» Exercise instructions
Find the word "content" in the records and copy every line where it occurs.

» Supplied records
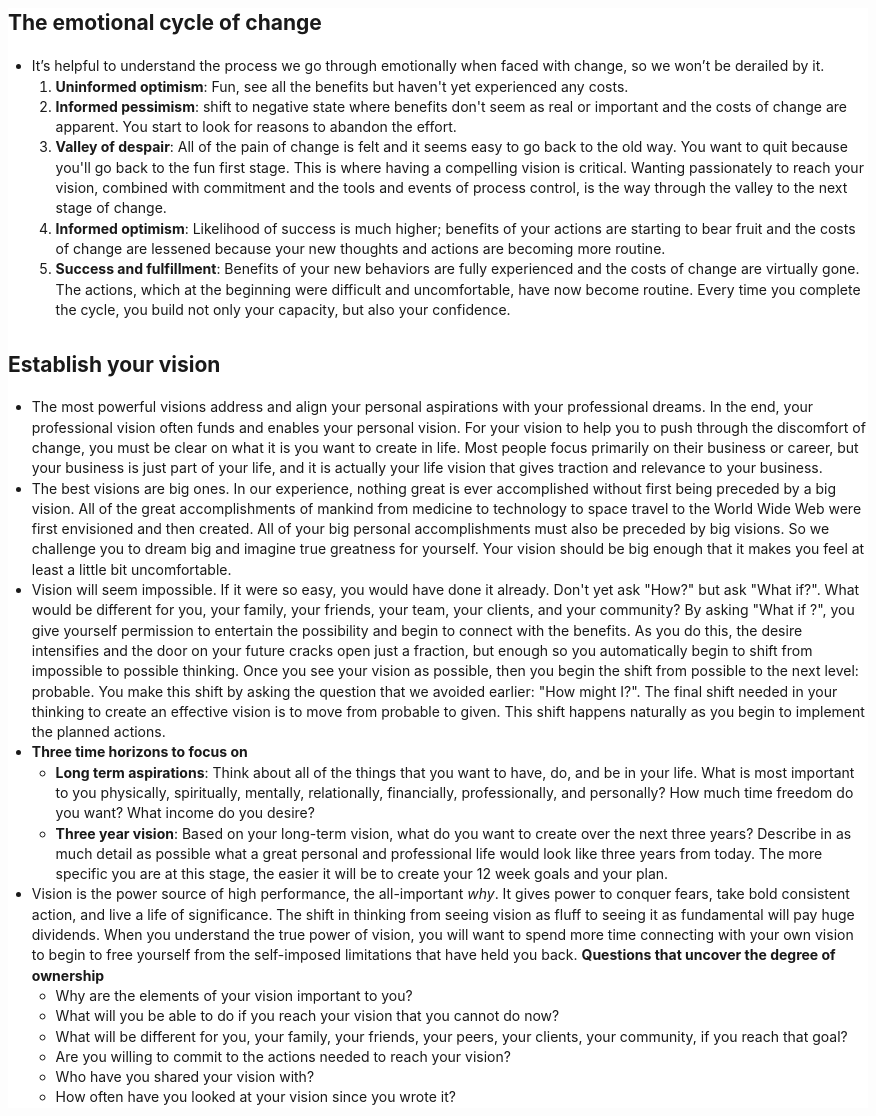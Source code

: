## The emotional cycle of change
* It’s helpful to understand the process we go through emotionally when faced with change, so we won’t be derailed by it.
    1. **Uninformed optimism**: Fun, see all the benefits but haven't yet experienced any costs.
    2. **Informed pessimism**: shift to negative state where benefits don't seem as real or important and the costs of change are apparent. You start to look for reasons to abandon the effort.
    3. **Valley of despair**: All of the pain of change is felt and it seems easy to go back to the old way. You want to quit because you'll go back to the fun first stage. This is where having a compelling vision is critical. Wanting passionately to reach your vision, combined with commitment and the tools and events of process control, is the way through the valley to the next stage of change.
    4. **Informed optimism**: Likelihood of success is much higher; benefits of your actions are starting to bear fruit and the costs of change are lessened because your new thoughts and actions are becoming more routine.
    5. **Success and fulfillment**: Benefits of your new behaviors are fully experienced and the costs of change are virtually gone. The actions, which at the beginning were difficult and uncomfortable, have now become routine. Every time you complete the cycle, you build not only your capacity, but also your confidence.

## Establish your vision
* The most powerful visions address and align your personal aspirations with your professional dreams. In the end, your professional vision often funds and enables your personal vision. For your vision to help you to push through the discomfort of change, you must be clear on what it is you want to create in life. Most people focus primarily on their business or career, but your business is just part of your life, and it is actually your life vision that gives traction and relevance to your business.
* The best visions are big ones. In our experience, nothing great is ever accomplished without first being preceded by a big vision. All of the great accomplishments of mankind from medicine to technology to space travel to the World Wide Web were first envisioned and then created. All of your big personal accomplishments must also be preceded by big visions. So we challenge you to dream big and imagine true greatness for yourself. Your vision should be big enough that it makes you feel at least a little bit uncomfortable.
* Vision will seem impossible. If it were so easy, you would have done it already. Don't yet ask "How?" but ask "What if?". What would be different for you, your family, your friends, your team, your clients, and your community? By asking "What if ?", you give yourself permission to entertain the possibility and begin to connect with the benefits. As you do this, the desire intensifies and the door on your future cracks open just a fraction, but enough so you automatically begin to shift from impossible to possible thinking. Once you see your vision as possible, then you begin the shift from possible to the next level: probable. You make this shift by asking the question that we avoided earlier: "How might I?". The final shift needed in your thinking to create an effective vision is to move from probable to given. This shift happens naturally as you begin to implement the planned actions. 
* **Three time horizons to focus on**
    * **Long term aspirations**: Think about all of the things that you want to have, do, and be in your life. What is most important to you physically, spiritually, mentally, relationally, financially, professionally, and personally? How much time freedom do you want? What income do you desire?
    * **Three year vision**: Based on your long-term vision, what do you want to create over the next three years? Describe in as much detail as possible what a great personal and professional life would look like three years from today. The more specific you are at this stage, the easier it will be to create your 12 week goals and your plan.
* Vision is the power source of high performance, the all-important *why*. It gives power to conquer fears, take bold consistent action, and live a life of significance. The shift in thinking from seeing vision as fluff to seeing it as fundamental will pay huge dividends. When you understand the true power of vision, you will want to spend more time connecting with your own vision to begin to free yourself from the self-imposed limitations that have held you back.
**Questions that uncover the degree of ownership**
    * Why are the elements of your vision important to you?
    * What will you be able to do if you reach your vision that you cannot do now?
    * What will be different for you, your family, your friends, your peers, your clients, your community, if you reach that goal?
    * Are you willing to commit to the actions needed to reach your vision?
    * Who have you shared your vision with?
    * How often have you looked at your vision since you wrote it?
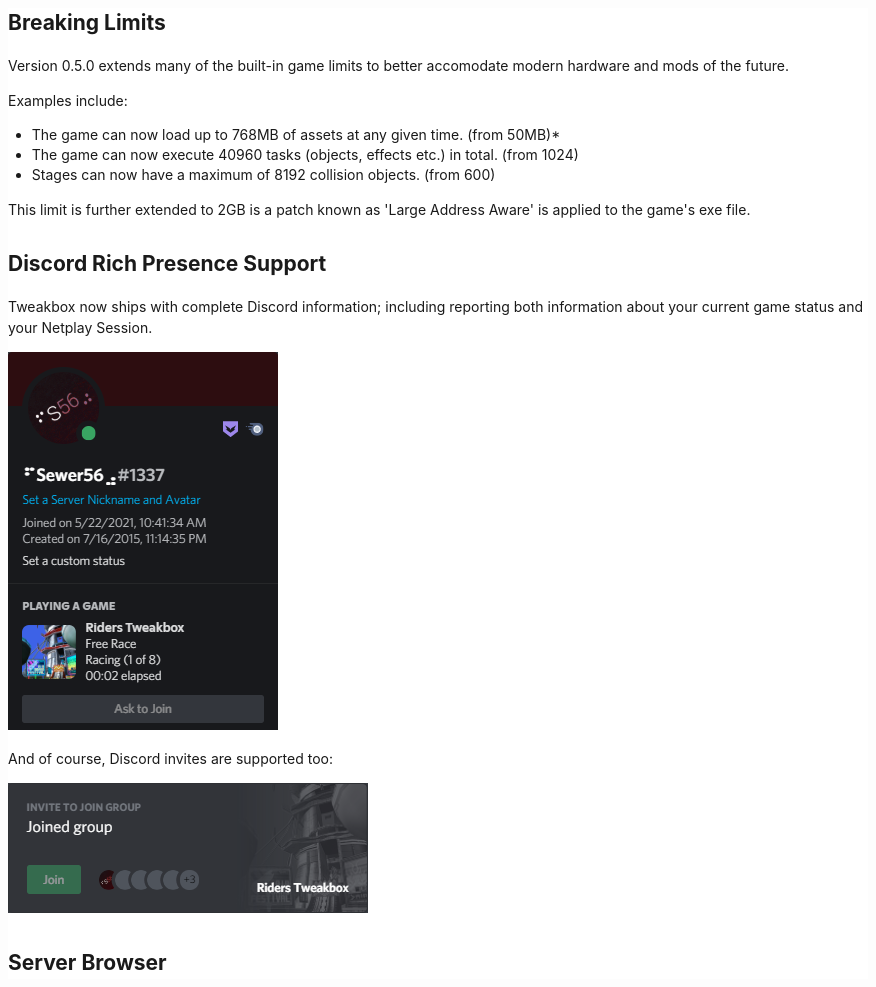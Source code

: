 ## Breaking Limits

Version 0.5.0 extends many of the built-in game limits to better accomodate modern hardware and mods of the future.

Examples include:

- The game can now load up to 768MB of assets at any given time. (from 50MB)*
- The game can now execute 40960 tasks (objects, effects etc.) in total. (from 1024)
- Stages can now have a maximum of 8192 collision objects. (from 600)

This limit is further extended to 2GB is a patch known as 'Large Address Aware' is applied to the game's exe file.

## Discord Rich Presence Support

Tweakbox now ships with complete Discord information; including reporting both information about your current game status and your Netplay Session.

![](./DiscordRPC.png)  

And of course, Discord invites are supported too:

![](./DiscordRPCInvite.png)

## Server Browser
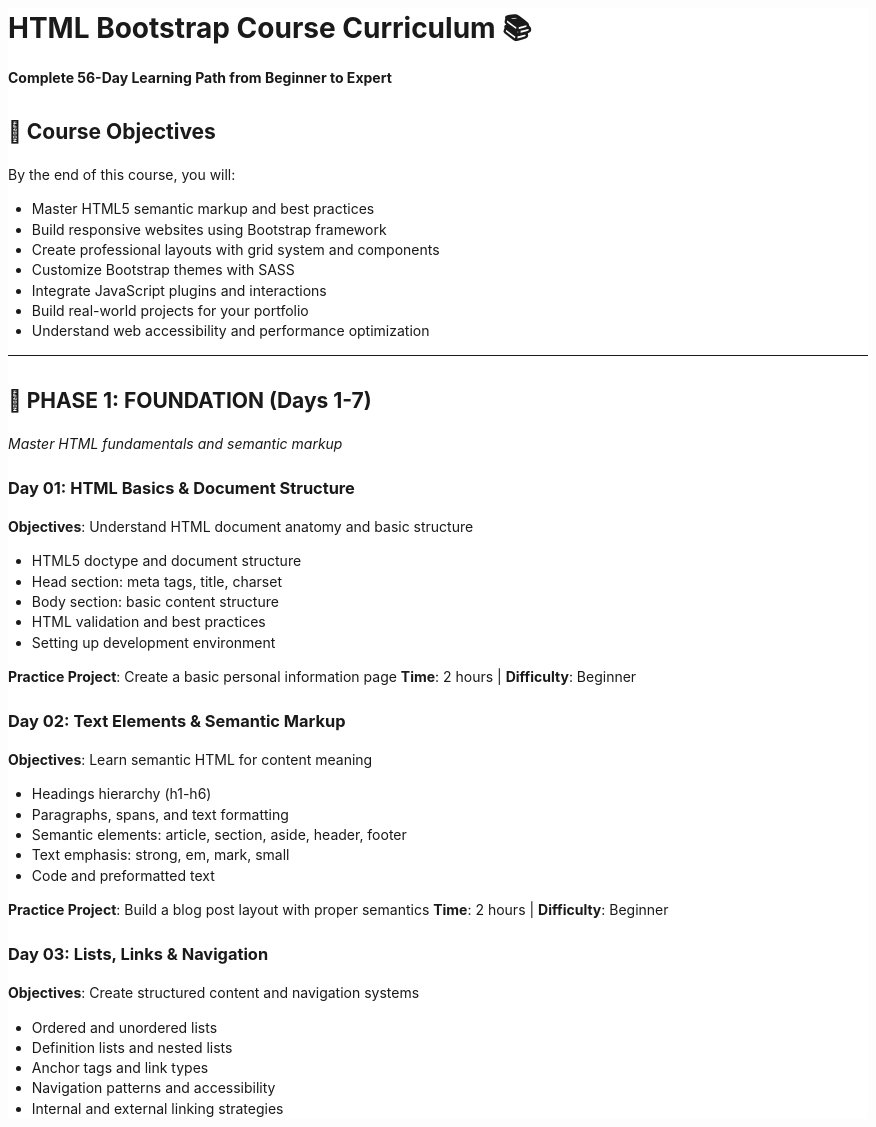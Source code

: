 # HTML Bootstrap Course Curriculum 📚

**Complete 56-Day Learning Path from Beginner to Expert**

## 🎯 Course Objectives

By the end of this course, you will:
- Master HTML5 semantic markup and best practices
- Build responsive websites using Bootstrap framework
- Create professional layouts with grid system and components
- Customize Bootstrap themes with SASS
- Integrate JavaScript plugins and interactions
- Build real-world projects for your portfolio
- Understand web accessibility and performance optimization

---

## 📖 PHASE 1: FOUNDATION (Days 1-7)
*Master HTML fundamentals and semantic markup*

### Day 01: HTML Basics & Document Structure
**Objectives**: Understand HTML document anatomy and basic structure
- HTML5 doctype and document structure
- Head section: meta tags, title, charset
- Body section: basic content structure
- HTML validation and best practices
- Setting up development environment

**Practice Project**: Create a basic personal information page
**Time**: 2 hours | **Difficulty**: Beginner

### Day 02: Text Elements & Semantic Markup
**Objectives**: Learn semantic HTML for content meaning
- Headings hierarchy (h1-h6)
- Paragraphs, spans, and text formatting
- Semantic elements: article, section, aside, header, footer
- Text emphasis: strong, em, mark, small
- Code and preformatted text

**Practice Project**: Build a blog post layout with proper semantics
**Time**: 2 hours | **Difficulty**: Beginner

### Day 03: Lists, Links & Navigation
**Objectives**: Create structured content and navigation systems
- Ordered and unordered lists
- Definition lists and nested lists
- Anchor tags and link types
- Navigation patterns and accessibility
- Internal and external linking strategies
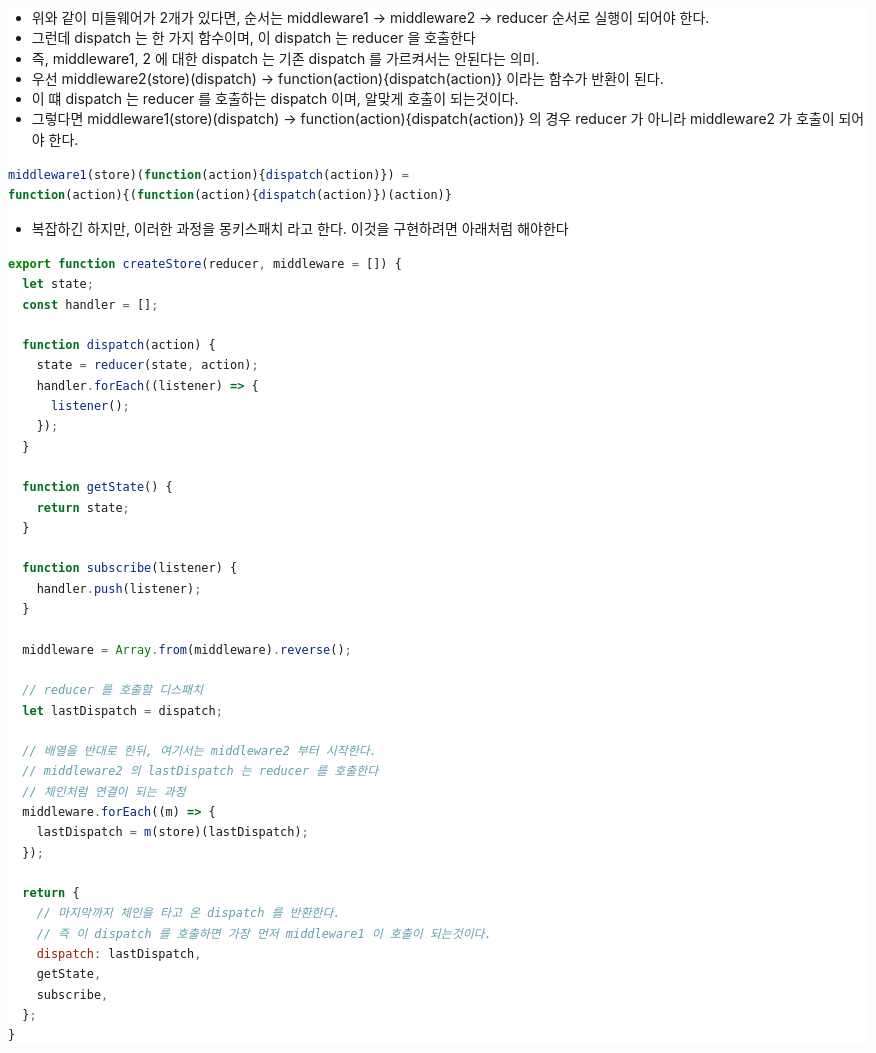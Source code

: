 - 위와 같이 미들웨어가 2개가 있다면, 순서는 middleware1 -> middleware2 -> reducer 순서로 실행이 되어야 한다.
- 그런데 dispatch 는 한 가지 함수이며, 이 dispatch 는 reducer 을 호출한다
- 즉, middleware1, 2 에 대한 dispatch 는 기존 dispatch 를 가르켜서는 안된다는 의미.
- 우선 middleware2(store)(dispatch) -> function(action){dispatch(action)} 이라는 함수가 반환이 된다.
- 이 떄 dispatch 는 reducer 를 호출하는 dispatch 이며, 알맞게 호출이 되는것이다.
- 그렇다면 middleware1(store)(dispatch) -> function(action){dispatch(action)} 의 경우 reducer 가 아니라 middleware2 가 호출이 되어야 한다.

```js
middleware1(store)(function(action){dispatch(action)}) =
function(action){(function(action){dispatch(action)})(action)}

```

- 복잡하긴 하지만, 이러한 과정을 몽키스패치 라고 한다. 이것을 구현하려면 아래처럼 해야한다

```js
export function createStore(reducer, middleware = []) {
  let state;
  const handler = [];

  function dispatch(action) {
    state = reducer(state, action);
    handler.forEach((listener) => {
      listener();
    });
  }

  function getState() {
    return state;
  }

  function subscribe(listener) {
    handler.push(listener);
  }

  middleware = Array.from(middleware).reverse();

  // reducer 를 호출할 디스패치
  let lastDispatch = dispatch;

  // 배열을 반대로 한뒤, 여기서는 middleware2 부터 시작한다.
  // middleware2 의 lastDispatch 는 reducer 를 호출한다
  // 체인처럼 연결이 되는 과정
  middleware.forEach((m) => {
    lastDispatch = m(store)(lastDispatch);
  });

  return {
    // 마지막까지 체인을 타고 온 dispatch 를 반환한다.
    // 즉 이 dispatch 를 호출하면 가장 먼저 middleware1 이 호출이 되는것이다.
    dispatch: lastDispatch,
    getState,
    subscribe,
  };
}
```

» Reply to the exercise
- Body section: basic content structure
**Objectives**: Learn semantic HTML for content meaning
**Objectives**: Create structured content and navigation systems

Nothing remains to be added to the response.